When it comes to marketing luxury products and services, there are certain “anti-laws” that should be considered. These so called anti-laws go against conventional marketing wisdom, and require a unique approach to attract and retain high-end clients. In this article, we’ll explore a few anti-laws of luxury marketing.
Luxury is not comparative, forget about ‘positioning’
When it comes to luxury, being unique is what counts. Luxury brands do not compare themselves with a competitor.
Luxury is the expression of a taste. Luxury items are aloof – they have a unique identity (“this is what I am”). Luxury brands have an indifference to comparison (“this is how I compare to others” is regarded as vulgar). In essence they lead with integrity.

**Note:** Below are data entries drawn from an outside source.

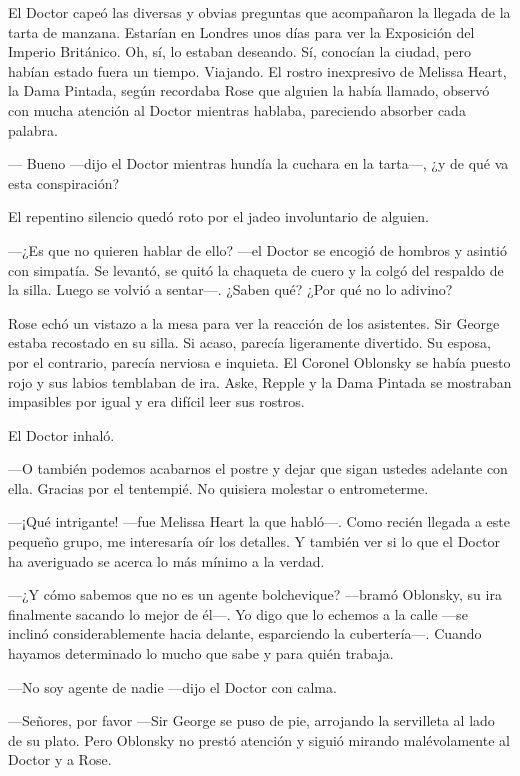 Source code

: {El Doctor capeó las diversas y obvias preguntas que acompañaron la
	llegada de la tarta de manzana. Estarían en Londres unos días para ver
	la Exposición del Imperio Británico. Oh, sí, lo estaban deseando. Sí,
	conocían la ciudad, pero habían estado fuera un tiempo. Viajando. El
	rostro inexpresivo de Melissa Heart, la Dama Pintada, según recordaba
	Rose que alguien la había llamado, observó con mucha atención al Doctor
mientras hablaba, pareciendo absorber cada palabra.}

{--- Bueno ---dijo el Doctor mientras hundía la cuchara en la tarta---,
¿y de qué va esta conspiración?}

{El repentino silencio quedó roto por el jadeo involuntario de alguien.}

{---¿Es que no quieren hablar de ello? ---el Doctor se encogió de
	hombros y asintió con simpatía. Se levantó, se quitó la chaqueta de
	cuero y la colgó del respaldo de la silla. Luego se volvió a sentar---.
¿Saben qué? ¿Por qué no lo adivino?}

{Rose echó un vistazo a la mesa para ver la reacción de los asistentes.
	Sir George estaba recostado en su silla. Si acaso, parecía ligeramente
	divertido. Su esposa, por el contrario, parecía nerviosa e inquieta. El
	Coronel Oblonsky se había puesto rojo y sus labios temblaban de ira.
	Aske, Repple y la Dama Pintada se mostraban impasibles por igual y era
difícil leer sus rostros.}

{El Doctor inhaló.}

{---O también podemos acabarnos el postre y dejar que sigan ustedes
	adelante con ella. Gracias por el tentempié. No quisiera molestar o
entrometerme.}

{---¡Qué intrigante! ---fue Melissa Heart la que habló---. Como recién
	llegada a este pequeño grupo, me interesaría oír los detalles. Y también
	ver si lo que el Doctor ha averiguado se acerca lo más mínimo a la
verdad.}

{---¿Y cómo sabemos que no es un agente bolchevique? ---bramó Oblonsky,
	su ira finalmente sacando lo mejor de él---. Yo digo que lo echemos a la
	calle ---se inclinó considerablemente hacia delante, esparciendo la
	cubertería---. Cuando hayamos determinado lo mucho que sabe y para quién
trabaja.}

{---No soy agente de nadie ---dijo el Doctor con calma.}

{---Señores, por favor ---Sir George se puso de pie, arrojando la
	servilleta al lado de su plato. Pero Oblonsky no prestó atención y
siguió mirando malévolamente al Doctor y a Rose.}

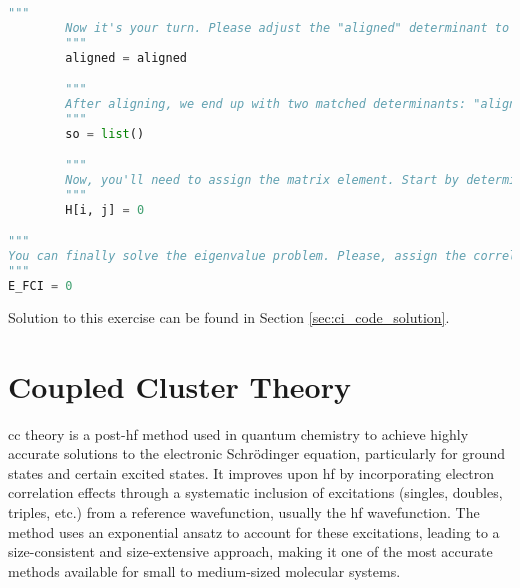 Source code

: \begin{lstlisting}[language=Python, caption={\acrshort{ci} exercise code.}, label=code:ci_exercise]
        """
        Now it's your turn. Please adjust the "aligned" determinant to match the i-th determinant as closely as possible. By "align", I mean you should execute a series of spinorbital swaps to minimize the differences between the "aligned" and the i-th determinant. It's also important to monitor the number of swaps you make, as each swap affects the sign of the determinant, hence the reason for the "sign" variable defined earlier. This task is not straightforward, so don't hesitate to reach out to the authors if you need guidance.
        """
        aligned = aligned

        """
        After aligning, we end up with two matched determinants: "aligned" and "dets[i]". At this point, we can apply the Slater-Condon rules. I suggested earlier that the input for these rules should be an array combining both unique and common spinorbitals. You can prepare this array now. However, if you've designed your Slater-Condon rules to directly accept the determinants instead, you can skip this preparatory step.
        """
        so = list()

        """
        Now, you'll need to assign the matrix element. Start by determining the number of differences between the two determinants. Based on this number, apply the corresponding Slater-Condon rule. Don't forget to multiply the result by the sign to account for any changes due to swaps made during the alignment of the determinants.
        """
        H[i, j] = 0

"""
You can finally solve the eigenvalue problem. Please, assign the correlation energy to the "E_FCI" variable.
"""
E_FCI = 0
\end{lstlisting}

Solution to this exercise can be found in Section \ref{sec:ci_code_solution}.
\chapter{Coupled Cluster Theory}

\acrfull{cc} theory is a \acrshort{post-hf} method used in quantum chemistry to achieve highly accurate solutions to the electronic Schrödinger equation, particularly for ground states and certain excited states. It improves upon \acrshort{hf} by incorporating electron correlation effects through a systematic inclusion of excitations (singles, doubles, triples, etc.) from a reference wavefunction, usually the \acrshort{hf} wavefunction. The method uses an exponential ansatz to account for these excitations, leading to a size-consistent and size-extensive approach, making it one of the most accurate methods available for small to medium-sized molecular systems.

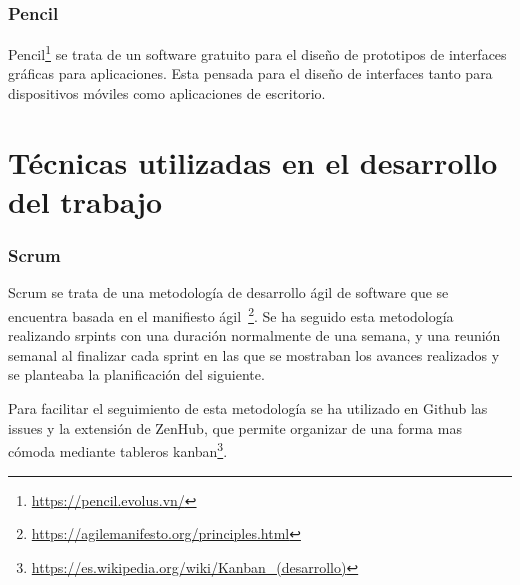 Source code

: \subsubsection{Pencil}
Pencil\footnote{\url{https://pencil.evolus.vn/}} se trata de un software gratuito para el diseño de prototipos de interfaces gráficas para aplicaciones. Esta pensada para el diseño de interfaces tanto para dispositivos móviles como aplicaciones de escritorio.

\section{Técnicas utilizadas en el desarrollo del trabajo}
\subsubsection{Scrum}
Scrum se trata de una metodología de desarrollo ágil de software que se encuentra basada en el manifiesto ágil~\footnote{\url{https://agilemanifesto.org/principles.html}}. Se ha seguido esta metodología realizando srpints con una duración normalmente de una semana, y una reunión semanal al finalizar cada sprint en las que se mostraban los avances realizados y se planteaba la planificación del siguiente.

Para facilitar el seguimiento de esta metodología se ha utilizado en Github las issues y la extensión de ZenHub, que permite organizar de una forma mas cómoda mediante tableros kanban\footnote{\url{https://es.wikipedia.org/wiki/Kanban_(desarrollo)}}.


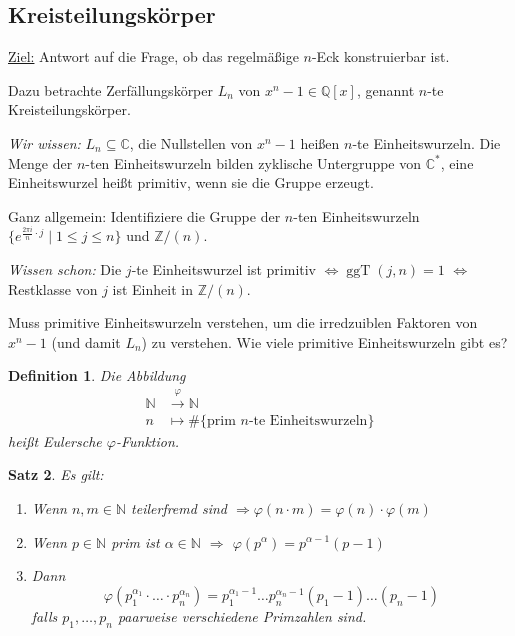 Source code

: \documentclass[a4paper,12pt,numbers=noenddot,parskip=full]{scrartcl}
\newcommand{\setN}{\mathbb{N}}
\newcommand{\setZ}{\mathbb{Z}}
\newcommand{\setQ}{\mathbb{Q}}
\newcommand{\setC}{\mathbb{C}}
\newcommand{\heading}{\underline}
\theoremstyle{dotless}
\newtheorem{theorem}{Satz}[section]
\newtheorem{definition}[theorem]{Definition}
\theoremstyle{remark}
\begin{document}
	\subsection{Kreisteilungskörper}
	
	\heading{Ziel:} Antwort auf die Frage, ob das regelmäßige $n$-Eck konstruierbar ist.
	
	Dazu betrachte Zerfällungskörper $L_n$ von $x^n - 1 \in \setQ[x]$, genannt $n$-te Kreisteilungskörper.
	
	\textit{Wir wissen:} $L_n \subseteq \setC$, die Nullstellen von $x^n -1$ heißen $n$-te Einheitswurzeln. Die Menge der $n$-ten Einheitswurzeln bilden zyklische Untergruppe von $\setC^*$, eine Einheitswurzel heißt primitiv, wenn sie die Gruppe erzeugt.
	
	Ganz allgemein: Identifiziere die Gruppe der $n$-ten Einheitswurzeln $\{ e^{\frac{2\pi i}{n} \cdot j} \mid 1 \leq j \leq n \}$ und $\setZ/(n)$.
	
	\textit{Wissen schon:} Die $j$-te Einheitswurzel ist primitiv $\Leftrightarrow \operatorname{ggT}(j,n) = 1$ $\Leftrightarrow$ Restklasse von $j$ ist Einheit in $\setZ/(n)$.
	
	Muss primitive Einheitswurzeln verstehen, um die irredzuiblen Faktoren von $x^n -1$ (und damit $L_n$) zu verstehen. Wie viele primitive Einheitswurzeln gibt es?
	
	\begin{definition}
		Die Abbildung
		\begin{align*}
			\setN &\overset{\varphi}{\longrightarrow} \setN \\
			n &\mapsto \# \{ \text{prim $n$-te Einheitswurzeln} \}
		\end{align*}
		heißt Eulersche $\varphi$-Funktion.
	\end{definition}

	\begin{theorem}
		Es gilt:
		\begin{enumerate}
			\item Wenn $n,m \in \setN$ teilerfremd sind $\Rightarrow \varphi(n \cdot m) = \varphi(n) \cdot \varphi(m)$
			\item Wenn $p \in \setN$ prim ist $\alpha \in \setN$ $\Rightarrow$ $\varphi(p^\alpha) = p^{\alpha - 1}(p-1)$
			\item Dann
			\begin{equation*}
				\varphi(p_1^{\alpha_1} \cdot \dots \cdot p_n^{\alpha_n}) = p_1^{\alpha_1 - 1} \dots p_n^{\alpha_n - 1} (p_1 - 1) \dots (p_n - 1)
			\end{equation*}
			falls $p_1, \dots, p_n$ paarweise verschiedene Primzahlen sind.
		\end{enumerate}
	\end{theorem}
\end{document}

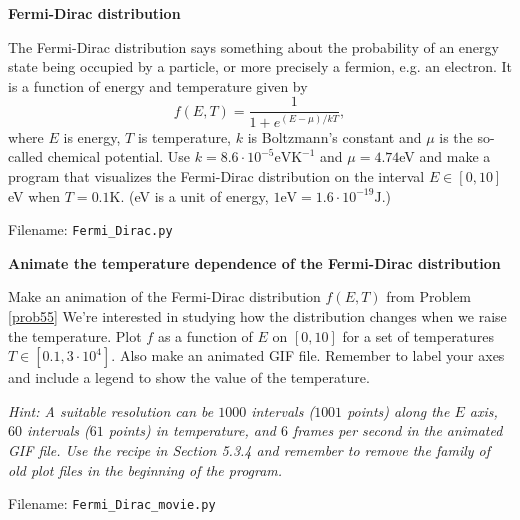 \begin{Problem}{\textbf{Fermi-Dirac distribution}} \label{prob55}

\noindent The Fermi-Dirac distribution says something about the probability of an energy
state being occupied by a particle, or more precisely a fermion, e.g. an electron.
It is a function of energy and temperature given by
\begin{equation}
f(E, T) = \frac{1}{1 + e^{(E - \mu)/kT}},
\end{equation}
where $E$ is energy, $T$ is temperature, $k$ is Boltzmann's constant and $\mu$ is
the so-called chemical potential. Use $k = 8.6 \cdot 10^{-5}\mathrm{eVK^{-1}}$ and
$\mu = 4.74$eV and make a program that visualizes the Fermi-Dirac distribution on
the interval $E \in [0, 10]$eV when $T = 0.1$K. (eV is a unit of energy, $1\mathrm{eV}
= 1.6\cdot 10^{-19}\mathrm{J}$.)

Filename: \texttt{Fermi\_Dirac.py}
\end{Problem}

\begin{Problem}{\textbf{Animate the temperature dependence of the Fermi-Dirac distribution}}

\noindent Make an animation of the Fermi-Dirac distribution $f(E, T)$ from Problem \ref{prob55}
We're interested in studying how the distribution changes when we raise the temperature.
Plot $f$ as a function of $E$ on $[0, 10]$ for a set of temperatures
$T \in [0.1, 3 \cdot 10^{4}]$. Also make an animated GIF file. Remember
to label your axes and include a legend to show the value of the temperature.

\emph{Hint: A suitable resolution can be $1 000$ intervals ($1 001$ points) along
the $E$ axis,  $60$ intervals ($61$ points) in temperature, and $6$ frames per
second in the animated GIF file. Use the recipe in Section 5.3.4 and remember to
remove the family of old plot files in the beginning of the program.}

Filename: \texttt{Fermi\_Dirac\_movie.py}
\end{Problem}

Contrast this with mass market brands which messaging focuses on comparison to others. Mass market brands seek to establish a unique selling proposition, and communicate a competitive advantage associated with their brand, products, or services. Mass market brands attempt to offer a unique selling proposition by positioning its brand against others: (it is the most popular, it is the fastest, it is made locally, etc.).
Seek a small clientele
Mass marketing brands focus on the number of customers they have, and pay less attention to the quality of customers. Luxury brands strive for the exact opposite: less customers but the highest quality.
Luxury brands do not attempt to satisfy the common customer. Luxury brands prefer to keep individuals that are not qualified to own the brand at a distance.
Protect clients from non-clients
Luxury brands work on the open–close principle. Too much ‘open’ is harmful to the brand’s social function.